If you think there are a lot of Slash fakes....just imagine how many really good counterfeit '58-'60 LP standards, V's and Explorers have been made. Huge money creates master counterfeit builders.


----------



## 2manyGuitars (Jul 6, 2009)

JRtele said:


> @2manyGuitars
> 
> View attachment 443529


His Blue Standard is also fake.


----------



## maverick08 (Sep 30, 2014)

Great story and very eye opening.

I think "replica" is the wrong word choice for these instruments, putting on a Gibson logo makes them fakes and counterfeits, plain and simple. There are plenty of independent builders making "Les Paul" guitars with their own logos on the headstock that I would classify as replicas.


----------



## Okay Player (May 24, 2020)

Permanent Waves said:


> I was re-watching Trogly's video on how he got scammed $15100 on a fake Slash Snakepit guitar. The lengths the builder went to fake it were pretty extensive, though on a 5-digit price tag, I can see why they would put such effort in what ends up being an elaborate con job.
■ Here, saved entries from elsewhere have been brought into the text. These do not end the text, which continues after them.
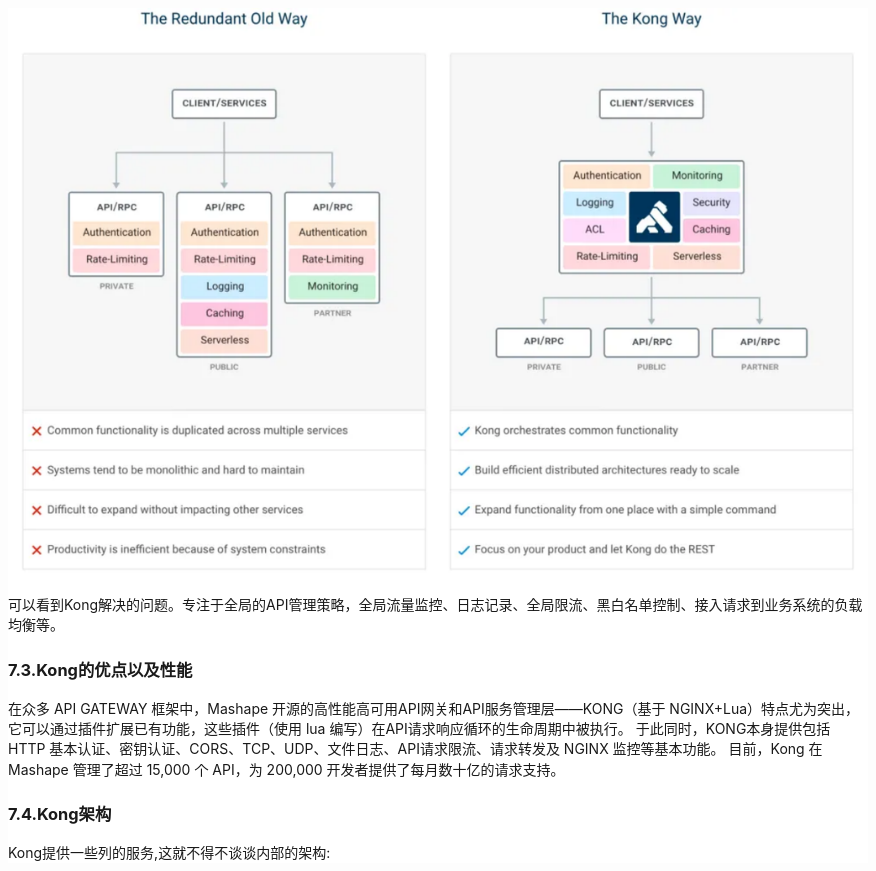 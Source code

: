 ![](img/ag/b61cb138.png)

可以看到Kong解决的问题。专注于全局的API管理策略，全局流量监控、日志记录、全局限流、黑白名单控制、接入请求到业务系统的负载均衡等。

### 7.3.Kong的优点以及性能
在众多 API GATEWAY 框架中，Mashape 开源的高性能高可用API网关和API服务管理层——KONG（基于 NGINX+Lua）特点尤为突出，
它可以通过插件扩展已有功能，这些插件（使用 lua 编写）在API请求响应循环的生命周期中被执行。
于此同时，KONG本身提供包括 HTTP 基本认证、密钥认证、CORS、TCP、UDP、文件日志、API请求限流、请求转发及 NGINX 监控等基本功能。
目前，Kong 在 Mashape 管理了超过 15,000 个 API，为 200,000 开发者提供了每月数十亿的请求支持。

### 7.4.Kong架构
Kong提供一些列的服务,这就不得不谈谈内部的架构:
I don't remember which of his I was watching, I think he's done a few of them on that subject, but I remember him giving the rundown and thinking "You ignored several red flags and still dropped $15k". No one ever deserves to be ripped off, but with some of these stories "Play stupid games, win stupid prizes." comes to mind.


----------



## bluesguitar1972 (Jul 16, 2011)

great leg work man - this crap really ticks me off. Knowingly screwing over someone like that means you're a complete piece of shit. Some people need a slight personality correction VIA a baseball bat to the noggin.


----------



## Alex (Feb 11, 2006)

Permanent Waves said:


> I was re-watching Trogly's video on how he got scammed $15100 on a fake Slash Snakepit guitar. The lengths the builder went to fake it were pretty extensive, though on a 5-digit price tag, I can see why they would put such effort in what ends up being an elaborate con job.
> Bottom line, if it's worth faking, someone will do it, and someone else will be fooled. I think that's the reason we see so many fake Slash guitars out there - it's worth doing on a more desirable Signature model because more people will be interested, and possibly blinded by the wow factor.
> In the end, counterfeiters are done in by greed and their victims by lack of knowledge. There's just no way you can replicate every aspect of a high-end instrument without investing the time and materials. I think that's why I don't see a lot of believable fake high-end PRS out there, that kind of material and workmanship is hard to replicate.


1) Price is too good
2) Jurisdiction of seller is not typical

Hard pass


----------



## Parabola (Oct 22, 2021)

KapnKrunch said:


> QUESTION: What is "slash" and how does a guitar like that deliver something that another guitar can't? It looks like an LP with two HB's.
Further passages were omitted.